Growing Up Fisher – Cagnoloni, padri ciechi e altre simili dolcezze di Diego Castelli
Ecco, magari un po’ troppe dolcezze…
Rimango sempre stupito dalla capacità dei network americani di identificare qualcosa che funziona cercando poi di replicarla all’infinito, compulsivamente, finché lo spettatore disperato non decide di passare a qualcos’altro, tipo la droga.
E’ un po’ il caso di Growing Up Fisher, nuova comedy di NBC che appartiene a quel preciso genere telefilmico noto col nome di “Se il Villa lo vede bestemmia”.
Protagonista una normale famiglia americana, genitori e due figli, un maschio e una femmina, che a un certo punto finisce dentro un divorzio inevitabile ma per nulla cattivo o amaro. E in tutto questo, papà è cieco.
Parlo di replica perché Growing Up Fisher non solo assomiglia a centocinquanta comedy familiari che abbiamo già visto, ma riprende anche alcuni dettagli che in questi mesi e anni sembrano tirare fortissimo: prima fra tutti la voce fuori campo di un protagonista adulto che ricorda il se stesso bambino.
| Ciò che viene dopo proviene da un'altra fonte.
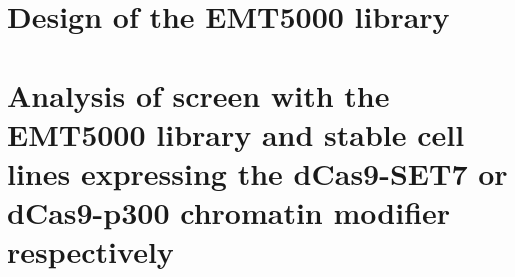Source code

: \documentclass[12pt]{report}
\begin{document}
\chapter{Design of the EMT5000 library}
\label{ch:EMT5000_library}


\chapter{Analysis of screen with the EMT5000 library and stable cell lines expressing the dCas9-SET7 or dCas9-p300 chromatin modifier respectively}
\label{ch:EMT5000-screen}





\end{document}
Succede in parte con How I Met Your Mother (per citare il caso più famoso), ma soprattutto succede col recentissimo The Goldbergs, che praticamente si basa sullo stesso concetto: uno sceneggiatore/produttore/regista che crea una serie in cui racconta della sua infanzia. Con la differenza che là c’è l’intento specifico di calcare la mano sulla nostalgia degli anni Ottanta (che funziona sempre) mentre qui, padre non vedente a parte, pare tutto un po’ più pretestuoso.
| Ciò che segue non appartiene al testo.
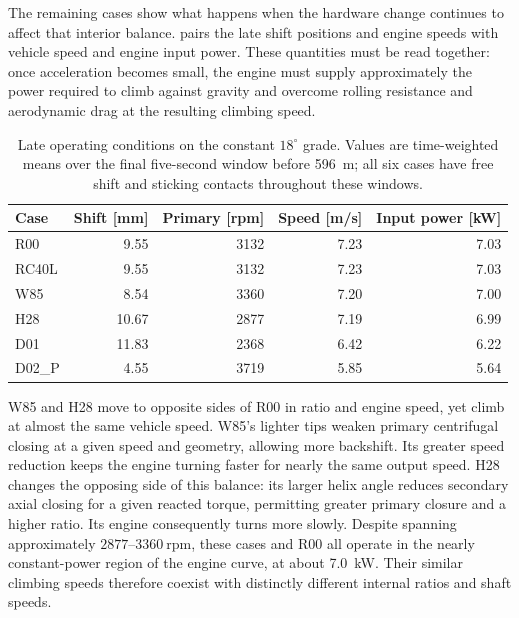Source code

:\documentclass[11pt]{report}
\numberwithin{equation}{section}
\begin{document}
The remaining cases show what happens when the hardware change continues to
affect that interior balance. 
pairs the late shift positions and engine speeds with vehicle speed and
engine input power. These quantities must be read together: once
acceleration becomes small, the engine must supply approximately the power required to climb against gravity and overcome rolling resistance and aerodynamic drag at the resulting climbing speed.

\begin{table}[H]
  \centering\small
  \setlength{\tabcolsep}{8pt}
  \renewcommand{\arraystretch}{1.14}
  \caption{Late operating conditions on the constant \(18^\circ\) grade.
  Values are time-weighted means over the final five-second window
  before \SI{596}{m}; all six cases have free shift and sticking contacts
  throughout these windows.}
  \label{tab:results_moderate_operating_conditions}
  \begin{tabular}{@{}lrrrr@{}}
    \toprule
    Case & Shift [mm] & Primary [rpm] & Speed [m/s] & Input power [kW] \\
    \midrule
    R00 & 9.55 & 3132 & 7.23 & 7.03 \\
    RC40L & 9.55 & 3132 & 7.23 & 7.03 \\
    W85 & 8.54 & 3360 & 7.20 & 7.00 \\
    H28 & 10.67 & 2877 & 7.19 & 6.99 \\
    D01 & 11.83 & 2368 & 6.42 & 6.22 \\
    D02\_P & 4.55 & 3719 & 5.85 & 5.64 \\
    \bottomrule
  \end{tabular}

\end{table}

W85 and H28 move to opposite sides of R00 in ratio and engine speed, yet
climb at almost the same vehicle speed. W85's lighter tips weaken primary
centrifugal closing at a given speed and geometry, allowing more backshift.
Its greater speed reduction keeps the engine turning faster for nearly the same output speed. H28 changes the opposing side of this balance: its larger helix angle
reduces secondary axial closing for a given reacted torque, permitting
greater primary closure and a higher ratio. Its engine consequently turns
more slowly. Despite spanning approximately \(2877\)--\(3360~\mathrm{rpm}\),
these cases and R00 all operate in the nearly constant-power region of the
engine curve, at about \SI{7.0}{kW}. Their similar climbing speeds therefore coexist
with distinctly different internal ratios and shaft speeds.
\end{document}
Dicevo delle possibili bestemmie del Villa. Growing Up Fisher (che può contare su due attori ben noti come J.K. Simmons nel ruolo del padre e di Jenna Elfman in quello della madre) è una comedy che più zuccherosa non si può. Basta aggiungere che al padre cieco-che-però-riesce-a-godersi -la -vita si aggiunge anche un bel cane guida la cui funzione principale è quella di strappare al pubblico tanti commossi awww.
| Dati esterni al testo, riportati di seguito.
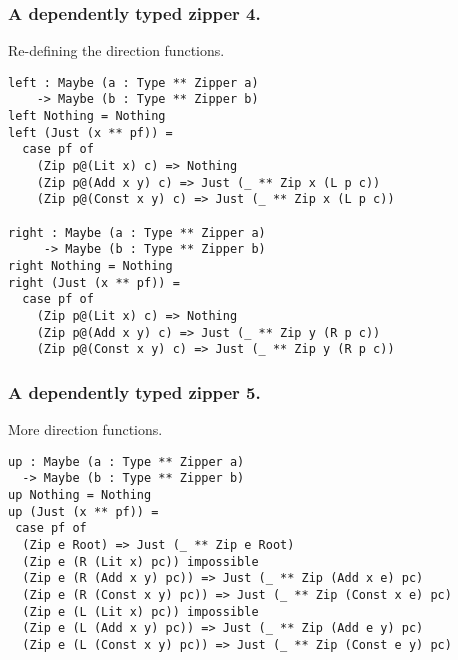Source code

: \documentclass{beamer}
\begin{document}
\begin{frame}[fragile]
  \frametitle{A dependently typed zipper 4.}
  \begin{block}{Re-defining the direction functions.}
    \begin{verbatim}
left : Maybe (a : Type ** Zipper a) 
    -> Maybe (b : Type ** Zipper b)
left Nothing = Nothing
left (Just (x ** pf)) = 
  case pf of
    (Zip p@(Lit x) c) => Nothing
    (Zip p@(Add x y) c) => Just (_ ** Zip x (L p c)) 
    (Zip p@(Const x y) c) => Just (_ ** Zip x (L p c)) 

right : Maybe (a : Type ** Zipper a) 
     -> Maybe (b : Type ** Zipper b)
right Nothing = Nothing
right (Just (x ** pf)) = 
  case pf of
    (Zip p@(Lit x) c) => Nothing 
    (Zip p@(Add x y) c) => Just (_ ** Zip y (R p c)) 
    (Zip p@(Const x y) c) => Just (_ ** Zip y (R p c)) 
     \end{verbatim}
  \end{block}
\end{frame}

\begin{frame}[fragile]
  \frametitle{A dependently typed zipper 5.}
  \begin{block}{More direction functions.}
    \begin{verbatim}
up : Maybe (a : Type ** Zipper a) 
  -> Maybe (b : Type ** Zipper b)
up Nothing = Nothing
up (Just (x ** pf)) =
 case pf of
  (Zip e Root) => Just (_ ** Zip e Root)
  (Zip e (R (Lit x) pc)) impossible
  (Zip e (R (Add x y) pc)) => Just (_ ** Zip (Add x e) pc)
  (Zip e (R (Const x y) pc)) => Just (_ ** Zip (Const x e) pc)
  (Zip e (L (Lit x) pc)) impossible
  (Zip e (L (Add x y) pc)) => Just (_ ** Zip (Add e y) pc)
  (Zip e (L (Const x y) pc)) => Just (_ ** Zip (Const e y) pc)
    \end{verbatim}
  \end{block}
\end{frame}
\end{document}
Intendiamoci: non c’è niente di sbagliato in un po’ di buonismo, non serve essere cinici a tutti i costi e non sono qui a rinnegare le ore passate con I Robinson (famiglia americana di colore e assai ricca, in cui non succede mai niente di brutto, praticamente un fantasy).
Allo stesso tempo, però, si pone un problema quando sotto allo zucchero c’è poco e niente. In Growing Up Fisher di ridere sul serio non se ne parla, nel senso che non c’è un solo momento in cui la comicità riesca a soddisfare la sua funzione originaria. Qualche sorriso invece lo si può anche piazzare, specie in relazione a certe gag da non vedente. Ancora una volta, però, siamo nell’ambito della bontà, del superare i limiti posti dell’handicap, di tutta una serie di spinte filosofico-motivazionali che tendono ad assomigliare un po’ troppo a quei tipici messaggi che compaiono su facebook sopra uno sfondo di tramonti o albe. Tipo “credi in te stesso e la vita crederà in te” o altre cagate simili, di solito scritte da persone che dell’ispirazione non gliene frega niente ma ci tengono a raccogliere un sacco di like.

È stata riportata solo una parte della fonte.